Le contexte macro-économique post-Covid et les tensions mondiales sur les matières premières agricoles issues de la guerre en Ukraine, poussent les entreprises agro-alimentaires comme Cofigeo à innover différemment pour faire naître de meilleures recettes et pratiques.
Philippe Lalère, directeur marketing Cofigeo:
Points de Vente: Qu’est-ce que l’innovation pour vous ?

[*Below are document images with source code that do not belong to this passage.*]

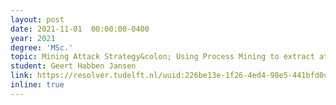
 ```yaml
---
layout: post
date: 2021-11-01  00:00:00-0400
year: 2021
degree: 'MSc.'
topic: Mining Attack Strategy&colon; Using Process Mining to extract attacker strategy from IDS alerts
student: Geert Habben Jansen
link: https://resolver.tudelft.nl/uuid:226be13e-1f26-4ed4-98e5-441bfd0c2006
inline: true
---
```


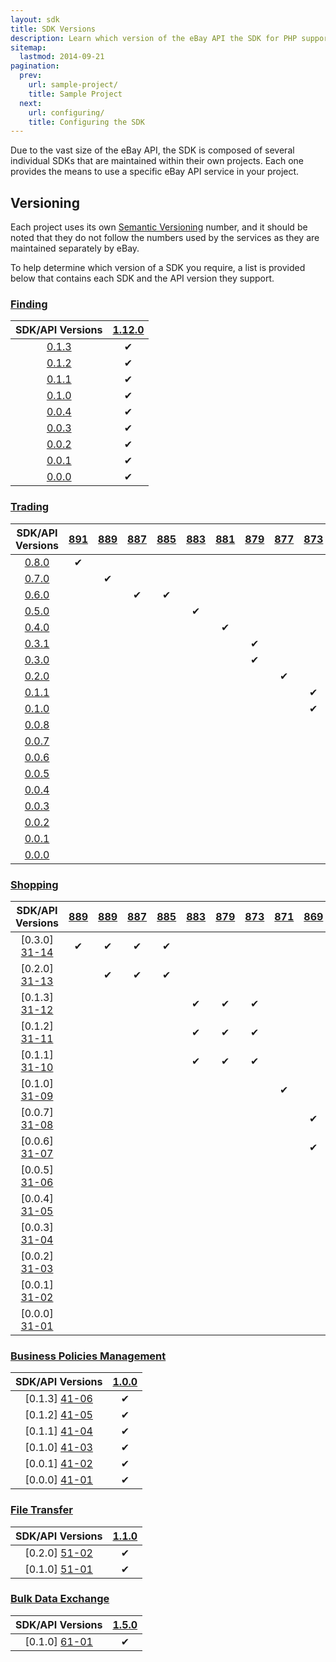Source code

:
 ```yaml
---
layout: sdk
title: SDK Versions
description: Learn which version of the eBay API the SDK for PHP supports.
sitemap:
  lastmod: 2014-09-21
pagination:
  prev:
    url: sample-project/
    title: Sample Project
  next:
    url: configuring/
    title: Configuring the SDK
---
```

Due to the vast size of the eBay API, the SDK is composed of several individual SDKs that are maintained within their own projects. Each one provides the means to use a specific eBay API service in your project.

## Versioning

Each project uses its own [Semantic Versioning](http://semver.org/) number, and it should be noted that they do not follow the numbers used by the services as they are maintained separately by eBay.

To help determine which version of a SDK you require, a list is provided below that contains each SDK and the API version they support.

### <a id="finding"> </a>[Finding](https://github.com/davidtsadler/ebay-sdk-finding)

| SDK/API Versions | [1.12.0][12-01] |
|:----------------:|:---------------:|
| [0.1.3][11-09]   | &#10004;        |
| [0.1.2][11-08]   | &#10004;        |
| [0.1.1][11-07]   | &#10004;        |
| [0.1.0][11-06]   | &#10004;        |
| [0.0.4][11-05]   | &#10004;        |
| [0.0.3][11-04]   | &#10004;        |
| [0.0.2][11-03]   | &#10004;        |
| [0.0.1][11-02]   | &#10004;        |
| [0.0.0][11-01]   | &#10004;        |

### <a id="trading"> </a>[Trading](https://github.com/davidtsadler/ebay-sdk-trading)

| SDK/API Versions | [891][22-16] | [889][22-15] | [887][22-14] | [885][22-13] | [883][22-12] | [881][22-11] | [879][22-10] | [877][22-09] | [873][22-08] | [871][22-07] | [869][22-06] | [867][22-05] | [865][22-04] | [863][22-03] | [861][22-02] | [859][22-01] |
|:----------------:|:------------:|:------------:|:------------:|:------------:|:------------:|:------------:|:------------:|:------------:|:------------:|:------------:|:------------:|:------------:|:------------:|:------------:|:------------:|:------------:|
| [0.8.0][21-19]   | &#10004;     |              |              |              |              |              |              |              |              |              |              |              |              |              |              |              |
| [0.7.0][21-18]   |              | &#10004;     |              |              |              |              |              |              |              |              |              |              |              |              |              |              |
| [0.6.0][21-17]   |              |              | &#10004;     | &#10004;     |              |              |              |              |              |              |              |              |              |              |              |              |
| [0.5.0][21-16]   |              |              |              |              |  &#10004;    |              |              |              |              |              |              |              |              |              |              |              |
| [0.4.0][21-15]   |              |              |              |              |              | &#10004;     |              |              |              |              |              |              |              |              |              |              |
| [0.3.1][21-14]   |              |              |              |              |              |              | &#10004;     |              |              |              |              |              |              |              |              |              |
| [0.3.0][21-13]   |              |              |              |              |              |              | &#10004;     |              |              |              |              |              |              |              |              |              |
| [0.2.0][21-12]   |              |              |              |              |              |              |              | &#10004;     |              |              |              |              |              |              |              |              |
| [0.1.1][21-11]   |              |              |              |              |              |              |              |              | &#10004;     | &#10004;     |              |              |              |              |              |              |
| [0.1.0][21-10]   |              |              |              |              |              |              |              |              | &#10004;     | &#10004;     |              |              |              |              |              |              |
| [0.0.8][21-09]   |              |              |              |              |              |              |              |              |              |              | &#10004;     |              |              |              |              |              |
| [0.0.7][21-08]   |              |              |              |              |              |              |              |              |              |              | &#10004;     |              |              |              |              |              |
| [0.0.6][21-07]   |              |              |              |              |              |              |              |              |              |              |              | &#10004;     |              |              |              |              |
| [0.0.5][21-06]   |              |              |              |              |              |              |              |              |              |              |              |              | &#10004;     | &#10004;     |              |              |
| [0.0.4][21-05]   |              |              |              |              |              |              |              |              |              |              |              |              |              |              | &#10004;     |              |
| [0.0.3][21-04]   |              |              |              |              |              |              |              |              |              |              |              |              |              |              |              | &#10004;     |
| [0.0.2][21-03]   |              |              |              |              |              |              |              |              |              |              |              |              |              |              |              | &#10004;     |
| [0.0.1][21-02]   |              |              |              |              |              |              |              |              |              |              |              |              |              |              |              | &#10004;     |
| [0.0.0][21-01]   |              |              |              |              |              |              |              |              |              |              |              |              |              |              |              | &#10004;     |

### <a id="shopping"> </a>[Shopping](https://github.com/davidtsadler/ebay-sdk-shopping)

| SDK/API Versions | [889][32-12] | [889][32-11] | [887][32-10] | [885][32-09] | [883][32-08] | [879][32-07] | [873][32-06] | [871][32-05] | [869][32-04] | [867][32-03] | [861][32-02] | [857][32-01] |
|:----------------:|:------------:|:------------:|:------------:|:------------:|:------------:|:------------:|:------------:|:------------:|:------------:|:------------:|:------------:|:------------:|
| [0.3.0] [31-14]  | &#10004;     | &#10004;     | &#10004;     | &#10004;     |              |              |              |              |              |              |              |              |
| [0.2.0] [31-13]  |              | &#10004;     | &#10004;     | &#10004;     |              |              |              |              |              |              |              |              |
| [0.1.3] [31-12]  |              |              |              |              | &#10004;     | &#10004;     | &#10004;     |              |              |              |              |              |
| [0.1.2] [31-11]  |              |              |              |              | &#10004;     | &#10004;     | &#10004;     |              |              |              |              |              |
| [0.1.1] [31-10]  |              |              |              |              | &#10004;     | &#10004;     | &#10004;     |              |              |              |              |              |
| [0.1.0] [31-09]  |              |              |              |              |              |              |              | &#10004;     |              |              |              |              |
| [0.0.7] [31-08]  |              |              |              |              |              |              |              |              | &#10004;     |              |              |              |
| [0.0.6] [31-07]  |              |              |              |              |              |              |              |              | &#10004;     |              |              |              |
| [0.0.5] [31-06]  |              |              |              |              |              |              |              |              |              | &#10004;     |              |              |
| [0.0.4] [31-05]  |              |              |              |              |              |              |              |              |              |              | &#10004;     |              |
| [0.0.3] [31-04]  |              |              |              |              |              |              |              |              |              |              | &#10004;     |              |
| [0.0.2] [31-03]  |              |              |              |              |              |              |              |              |              |              |              | &#10004;     |
| [0.0.1] [31-02]  |              |              |              |              |              |              |              |              |              |              |              | &#10004;     |
| [0.0.0] [31-01]  |              |              |              |              |              |              |              |              |              |              |              | &#10004;     |

### <a id="business"> </a>[Business Policies Management](https://github.com/davidtsadler/ebay-sdk-business-policies-management)

| SDK/API Versions | [1.0.0][42-01] |
|:----------------:|:--------------:|
| [0.1.3] [41-06]  | &#10004;       |
| [0.1.2] [41-05]  | &#10004;       |
| [0.1.1] [41-04]  | &#10004;       |
| [0.1.0] [41-03]  | &#10004;       |
| [0.0.1] [41-02]  | &#10004;       |
| [0.0.0] [41-01]  | &#10004;       |

### <a id="transfer"> </a>[File Transfer](https://github.com/davidtsadler/ebay-sdk-file-transfer)

| SDK/API Versions | [1.1.0][52-01] |
|:----------------:|:--------------:|
| [0.2.0] [51-02]  | &#10004;       |
| [0.1.0] [51-01]  | &#10004;       |

### <a id="exchange"> </a>[Bulk Data Exchange](https://github.com/davidtsadler/ebay-sdk-bulk-data-exchange)

| SDK/API Versions | [1.5.0][62-01] |
|:----------------:|:--------------:|
| [0.1.0] [61-01]  | &#10004;       |

[11-09]: https://github.com/davidtsadler/ebay-sdk-finding/tree/0.1.3
[11-08]: https://github.com/davidtsadler/ebay-sdk-finding/tree/0.1.2
[11-07]: https://github.com/davidtsadler/ebay-sdk-finding/tree/0.1.1
[11-06]: https://github.com/davidtsadler/ebay-sdk-finding/tree/0.1.0
[11-05]: https://github.com/davidtsadler/ebay-sdk-finding/tree/0.0.4
[11-04]: https://github.com/davidtsadler/ebay-sdk-finding/tree/0.0.3
[11-03]: https://github.com/davidtsadler/ebay-sdk-finding/tree/0.0.2
[11-02]: https://github.com/davidtsadler/ebay-sdk-finding/tree/0.0.1
[11-01]: https://github.com/davidtsadler/ebay-sdk-finding/tree/0.0.0

[12-01]: https://developer.ebay.com/DevZone/finding/ReleaseNotes.html#1.12.0

[21-19]: https://github.com/davidtsadler/ebay-sdk-trading/tree/0.8.0
[21-18]: https://github.com/davidtsadler/ebay-sdk-trading/tree/0.7.0
[21-17]: https://github.com/davidtsadler/ebay-sdk-trading/tree/0.6.0
[21-16]: https://github.com/davidtsadler/ebay-sdk-trading/tree/0.5.0
[21-15]: https://github.com/davidtsadler/ebay-sdk-trading/tree/0.4.0
[21-14]: https://github.com/davidtsadler/ebay-sdk-trading/tree/0.3.1
[21-13]: https://github.com/davidtsadler/ebay-sdk-trading/tree/0.3.0
[21-12]: https://github.com/davidtsadler/ebay-sdk-trading/tree/0.2.0
[21-11]: https://github.com/davidtsadler/ebay-sdk-trading/tree/0.1.1
[21-10]: https://github.com/davidtsadler/ebay-sdk-trading/tree/0.1.0
[21-09]: https://github.com/davidtsadler/ebay-sdk-trading/tree/0.0.8
[21-08]: https://github.com/davidtsadler/ebay-sdk-trading/tree/0.0.7
[21-07]: https://github.com/davidtsadler/ebay-sdk-trading/tree/0.0.6
[21-06]: https://github.com/davidtsadler/ebay-sdk-trading/tree/0.0.5
[21-05]: https://github.com/davidtsadler/ebay-sdk-trading/tree/0.0.4
[21-04]: https://github.com/davidtsadler/ebay-sdk-trading/tree/0.0.3
[21-03]: https://github.com/davidtsadler/ebay-sdk-trading/tree/0.0.2
[21-02]: https://github.com/davidtsadler/ebay-sdk-trading/tree/0.0.1
[21-01]: https://github.com/davidtsadler/ebay-sdk-trading/tree/0.0.0

[22-16]: http://developer.ebay.com/devzone/xml/docs/releasenotes.html#891
[22-15]: http://developer.ebay.com/devzone/xml/docs/releasenotes.html#889
[22-14]: http://developer.ebay.com/devzone/xml/docs/releasenotes.html#887
[22-13]: http://developer.ebay.com/devzone/xml/docs/releasenotes.html#885
[22-12]: http://developer.ebay.com/devzone/xml/docs/releasenotes.html#883
[22-11]: http://developer.ebay.com/devzone/xml/docs/releasenotes.html#881
[22-10]: http://developer.ebay.com/devzone/xml/docs/releasenotes.html#879
[22-09]: http://developer.ebay.com/devzone/xml/docs/releasenotes.html#877
[22-08]: http://developer.ebay.com/devzone/xml/docs/releasenotes.html#873
[22-07]: http://developer.ebay.com/devzone/xml/docs/releasenotes.html#871
[22-06]: http://developer.ebay.com/devzone/xml/docs/releasenotes.html#869
[22-05]: http://developer.ebay.com/devzone/xml/docs/releasenotes.html#867
[22-04]: http://developer.ebay.com/devzone/xml/docs/releasenotes.html#865
[22-03]: http://developer.ebay.com/devzone/xml/docs/releasenotes.html#863
[22-02]: http://developer.ebay.com/devzone/xml/docs/releasenotes.html#861
[22-01]: http://developer.ebay.com/devzone/xml/docs/releasenotes.html#859

[31-14]: https://github.com/davidtsadler/ebay-sdk-shopping/tree/0.3.0
[31-13]: https://github.com/davidtsadler/ebay-sdk-shopping/tree/0.2.0
[31-12]: https://github.com/davidtsadler/ebay-sdk-shopping/tree/0.1.3
[31-11]: https://github.com/davidtsadler/ebay-sdk-shopping/tree/0.1.2
[31-10]: https://github.com/davidtsadler/ebay-sdk-shopping/tree/0.1.1
[31-09]: https://github.com/davidtsadler/ebay-sdk-shopping/tree/0.1.0
[31-08]: https://github.com/davidtsadler/ebay-sdk-shopping/tree/0.0.7
[31-07]: https://github.com/davidtsadler/ebay-sdk-shopping/tree/0.0.6
[31-06]: https://github.com/davidtsadler/ebay-sdk-shopping/tree/0.0.5
[31-05]: https://github.com/davidtsadler/ebay-sdk-shopping/tree/0.0.4
[31-04]: https://github.com/davidtsadler/ebay-sdk-shopping/tree/0.0.3
[31-03]: https://github.com/davidtsadler/ebay-sdk-shopping/tree/0.0.2
[31-02]: https://github.com/davidtsadler/ebay-sdk-shopping/tree/0.0.1
[31-01]: https://github.com/davidtsadler/ebay-sdk-shopping/tree/0.0.0

[32-12]: http://developer.ebay.com/DevZone/shopping/docs/ReleaseNotes.html#891
[32-11]: http://developer.ebay.com/DevZone/shopping/docs/ReleaseNotes.html#889
[32-10]: http://developer.ebay.com/DevZone/shopping/docs/ReleaseNotes.html#887
[32-09]: http://developer.ebay.com/DevZone/shopping/docs/ReleaseNotes.html#885
[32-08]: http://developer.ebay.com/DevZone/shopping/docs/ReleaseNotes.html#883
[32-07]: http://developer.ebay.com/DevZone/shopping/docs/ReleaseNotes.html#879
[32-06]: http://developer.ebay.com/DevZone/shopping/docs/ReleaseNotes.html#873
[32-05]: http://developer.ebay.com/DevZone/shopping/docs/ReleaseNotes.html#871
[32-04]: http://developer.ebay.com/DevZone/shopping/docs/ReleaseNotes.html#869
[32-03]: http://developer.ebay.com/DevZone/shopping/docs/ReleaseNotes.html#867
[32-02]: http://developer.ebay.com/DevZone/shopping/docs/ReleaseNotes.html#861
[32-01]: http://developer.ebay.com/DevZone/shopping/docs/ReleaseNotes.html#857

[41-06]: https://github.com/davidtsadler/ebay-sdk-business-policies-management/tree/0.1.3
[41-05]: https://github.com/davidtsadler/ebay-sdk-business-policies-management/tree/0.1.2
[41-04]: https://github.com/davidtsadler/ebay-sdk-business-policies-management/tree/0.1.1
[41-03]: https://github.com/davidtsadler/ebay-sdk-business-policies-management/tree/0.1.0
[41-02]: https://github.com/davidtsadler/ebay-sdk-business-policies-management/tree/0.0.1
[41-01]: https://github.com/davidtsadler/ebay-sdk-business-policies-management/tree/0.0.0

[42-01]: http://developer.ebay.com/DevZone/business-policies/ReleaseNotes.html#1.0.0

[51-02]: https://github.com/davidtsadler/ebay-sdk-file-transfer/tree/0.2.0
[51-01]: https://github.com/davidtsadler/ebay-sdk-file-transfer/tree/0.1.0

[52-01]: http://developer.ebay.com/DevZone/file-transfer/ReleaseNotes.html#1.1.0

[61-01]: https://github.com/davidtsadler/ebay-sdk-bulk-data-exchange/tree/0.1.0

[62-01]: http://developer.ebay.com/DevZone/bulk-data-exchange/ReleaseNotes.html#1.5.0
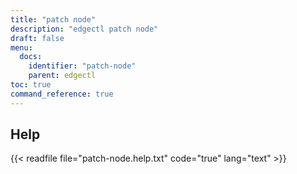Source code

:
 ```yaml
---
title: "patch node"
description: "edgectl patch node"
draft: false
menu:
  docs:
    identifier: "patch-node"
    parent: edgectl
toc: true
command_reference: true
---
```


## Help

{{< readfile file="patch-node.help.txt" code="true" lang="text" >}}
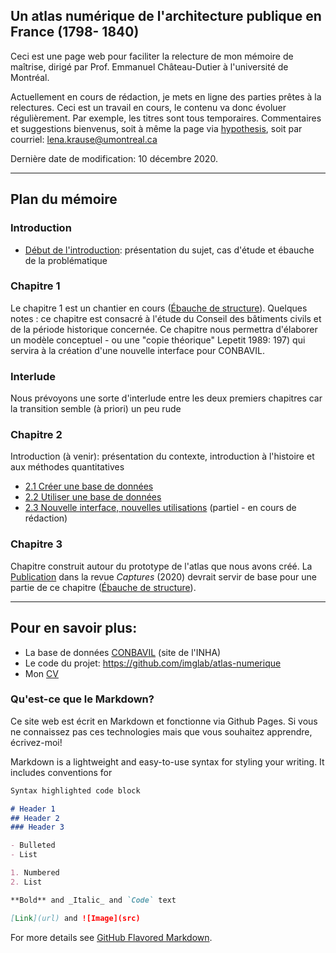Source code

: ## Un atlas numérique de l'architecture publique en France (1798- 1840)

Ceci est une page web pour faciliter la relecture de mon mémoire de maîtrise, dirigé par Prof. Emmanuel Château-Dutier à l'université de Montréal.

Actuellement en cours de rédaction, je mets en ligne des parties prêtes à la relectures. Ceci est un travail en cours, le contenu va donc évoluer régulièrement. Par exemple, les titres sont tous temporaires. Commentaires et suggestions bienvenus, soit à même la page via [hypothesis](https://web.hypothes.is/#features), soit par courriel: lena.krause@umontreal.ca

Dernière date de modification: 10 décembre 2020.

___

## Plan du mémoire

### Introduction

-  [Début de l'introduction](./Redaction/Introduction_public.md): présentation du sujet, cas d'étude et ébauche de la problématique

### Chapitre 1

Le chapitre 1 est un chantier en cours ([Ébauche de structure](.Redaction/Chapitre1_structure.md)). Quelques notes : ce chapitre est consacré à l'étude du Conseil des bâtiments civils et de la période historique concernée. Ce chapitre nous permettra d'élaborer un modèle conceptuel - ou une "copie théorique" Lepetit 1989: 197) qui servira à la création d'une nouvelle interface pour CONBAVIL. 

### Interlude

Nous prévoyons une sorte d'interlude entre les deux premiers chapitres car la transition semble (à priori) un peu rude

### Chapitre 2

Introduction (à venir): présentation du contexte, introduction à l'histoire et aux méthodes quantitatives

- [2.1 Créer une base de données](./Redaction/Chapitre2-p1.md)
- [2.2 Utiliser une base de données](./Redaction/Chapitre2-p2.md)
- [2.3 Nouvelle interface, nouvelles utilisations](./Redaction/Chapitre2-p3.md) (partiel - en cours de rédaction)

### Chapitre 3

Chapitre construit autour du prototype de l'atlas que nous avons créé. La [Publication](http://revuecaptures.org/article-dune-publication/constellations-de-donn%C3%A9es-historiques) dans la revue *Captures* (2020) devrait servir de base pour une partie de ce chapitre ([Ébauche de structure](.Redaction/Chapitre3_structure.md)).

___

## Pour en savoir plus:

- La base de données [CONBAVIL](https://www.inha.fr/fr/ressources/outils-documentaires/conseil-des-batiments-civils-conbavil.html) (site de l'INHA)
- Le code du projet: https://github.com/imglab/atlas-numerique
- Mon [CV](lenamk.site)



### Qu'est-ce que le Markdown? 

Ce site web est écrit en Markdown et fonctionne via Github Pages. Si vous ne connaissez pas ces technologies mais que vous souhaitez apprendre, écrivez-moi!

Markdown is a lightweight and easy-to-use syntax for styling your writing. It includes conventions for

```markdown
Syntax highlighted code block

# Header 1
## Header 2
### Header 3

- Bulleted
- List

1. Numbered
2. List

**Bold** and _Italic_ and `Code` text

[Link](url) and ![Image](src)
```

For more details see [GitHub Flavored Markdown](https://guides.github.com/features/mastering-markdown/).

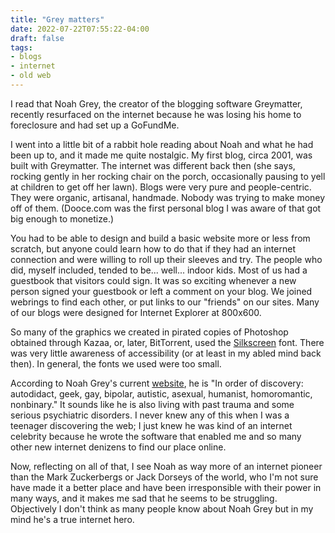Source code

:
 ```yaml
---
title: "Grey matters"
date: 2022-07-22T07:55:22-04:00
draft: false
tags: 
- blogs
- internet
- old web
---
```


I read that Noah Grey, the creator of the blogging software Greymatter, recently resurfaced on the internet because he was losing his home to foreclosure and had set up a GoFundMe. 

I went into a little bit of a rabbit hole reading about Noah and what he had been up to, and it made me quite nostalgic. My first blog, circa 2001, was built with Greymatter. The internet was different back then (she says, rocking gently in her rocking chair on the porch, occasionally pausing to yell at children to get off her lawn). Blogs were very pure and people-centric. They were organic, artisanal, handmade. Nobody was trying to make money off of them. (Dooce.com was the first personal blog I was aware of that got big enough to monetize.) 

You had to be able to design and build a basic website more or less from scratch, but anyone could learn how to do that if they had an internet connection and were willing to roll up their sleeves and try. The people who did, myself included, tended to be... well... indoor kids. Most of us had a guestbook that visitors could sign. It was so exciting whenever a new person signed your guestbook or left a comment on your blog. We joined webrings to find each other, or put links to our "friends" on our sites. Many of our blogs were designed for Internet Explorer at 800x600. 

So many of the graphics we created in pirated copies of Photoshop obtained through Kazaa, or, later, BitTorrent, used the [Silkscreen](https://kottke.org/plus/type/silkscreen/) font. There was very little awareness of accessibility (or at least in my abled mind back then). In general, the fonts we used were too small.

According to Noah Grey's current [website](https://manmadeghost.com/about/), he is "In order of discovery: autodidact, geek, gay, bipolar, autistic, asexual, humanist, homoromantic, nonbinary." It sounds like he is also living with past trauma and some serious psychiatric disorders. I never knew any of this when I was a teenager discovering the web; I just knew he was kind of an internet celebrity because he wrote the software that enabled me and so many other new internet denizens to find our place online. 

Now, reflecting on all of that, I see Noah as way more of an internet pioneer than the Mark Zuckerbergs or Jack Dorseys of the world, who I'm not sure have made it a better place and have been irresponsible with their power in many ways, and it makes me sad that he seems to be struggling. Objectively I don't think as many people know about Noah Grey but in my mind he's a true internet hero.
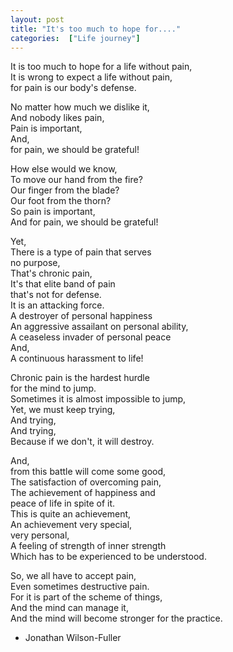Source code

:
 ```yaml
---
layout: post
title: "It's too much to hope for...."
categories:  ["Life journey"]
---
```


It is too much to hope for a life without pain,<br />
It is wrong to expect a life without pain,<br />
for pain is our body's defense.<br />

No matter how much we dislike it,<br />
And nobody likes pain,<br />
Pain is important,<br />
And,<br />
for pain, we should be grateful!<br />

<!-- more -->
How else would we know,<br />
To move our hand from the fire?<br />
Our finger from the blade?<br />
Our foot from the thorn?<br />
So pain is important,<br />
And for pain, we should be grateful!<br />

Yet,<br />
There is a type of pain that serves<br />
no purpose,<br />
That's chronic pain,<br />
It's that elite band of pain<br />
that's not for defense.<br />
It is an attacking force.<br />
A destroyer of personal happiness<br />
An aggressive assailant on personal ability,<br />
A ceaseless invader of personal peace<br />
And,<br />
A continuous harassment to life!<br />

Chronic pain is the hardest hurdle<br />
for the mind to jump.<br />
Sometimes it is almost impossible to jump,<br />
Yet, we must keep trying,<br />
And trying,<br />
And trying,<br />
Because if we don't, it will destroy.<br />

And,<br />
from this battle will come some good,<br />
The satisfaction of overcoming pain,<br />
The achievement of happiness and<br />
peace of life in spite of it.<br />
This is quite an achievement,<br />
An achievement very special,<br />
very personal,<br />
A feeling of strength of inner strength<br />
Which has to be experienced to be understood.<br />

So, we all have to accept pain,<br />
Even sometimes destructive pain.<br />
For it is part of the scheme of things,<br />
And the mind can manage it,<br />
And the mind will become stronger for the practice.<br />

- Jonathan Wilson-Fuller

Philippe Lalère: L’innovation joue un rôle stratégique au sein des entreprises. Elle permet à la fois de se démarquer de la concurrence, de mieux répondre aux besoins des consommateurs d’aujourd’hui et de créer de nouveaux besoins. On oublie souvent aussi que l’innovation est un levier qui permet à l’entreprise de réduire ses coûts de production et, ainsi, d’améliorer sa productivité et donc sa compétitivité. Elle joue également un rôle de catalyseur des énergies en entreprise, en permettant d’abandonner les logiques de travail en silo. En effet, la démarche d’innovation implique un travail en équipe en mixant des fonctions et des collaborateurs n’ayant pas nécessairement l’habitude de travailler ensemble. Cette cross-fertilisation enrichit les compétences de chacun bien au-delà du sujet de l’innovation et cimente les relations et la complicité professionnelle. C’est, en quelque sorte, un outil managérial puissant et de cohésion d’entreprise.
PDV: Comment décririez-vous votre process ?
Philippe Lalère:Quand on travaille avec la Grande Distribution sur des produits de grande consommation, la démarche d’innovation s’inscrit dans le cycle catégoriel / négociation commerciale : présentation entre juin et septembre des innovations produits à la GMS, intégration de ces innovations à la négociation commerciale annuelle qui se clôture en février de l’année suivante, début des référencements et donc de leur mise en place dans les magasins à partir de mars. Ce cycle structure, ainsi, les entreprises qui travaillent avec la GM, en orientant les process d’innovation et les plannings de développement.
A titre d’exemple, Cofigeo vient de lancer, en mai 2022, une nouvelle gamme de Bocaux verre micro-ondable en format individuel. Cette gamme de 6 recettes « Mon Bocal du jour » est commercialisée sous 2 marques : Raynal et Roquelaure avec 3 recettes françaises des terroirs d’aujourd’hui et Garbit, avec 3 recettes de la cuisine du Monde.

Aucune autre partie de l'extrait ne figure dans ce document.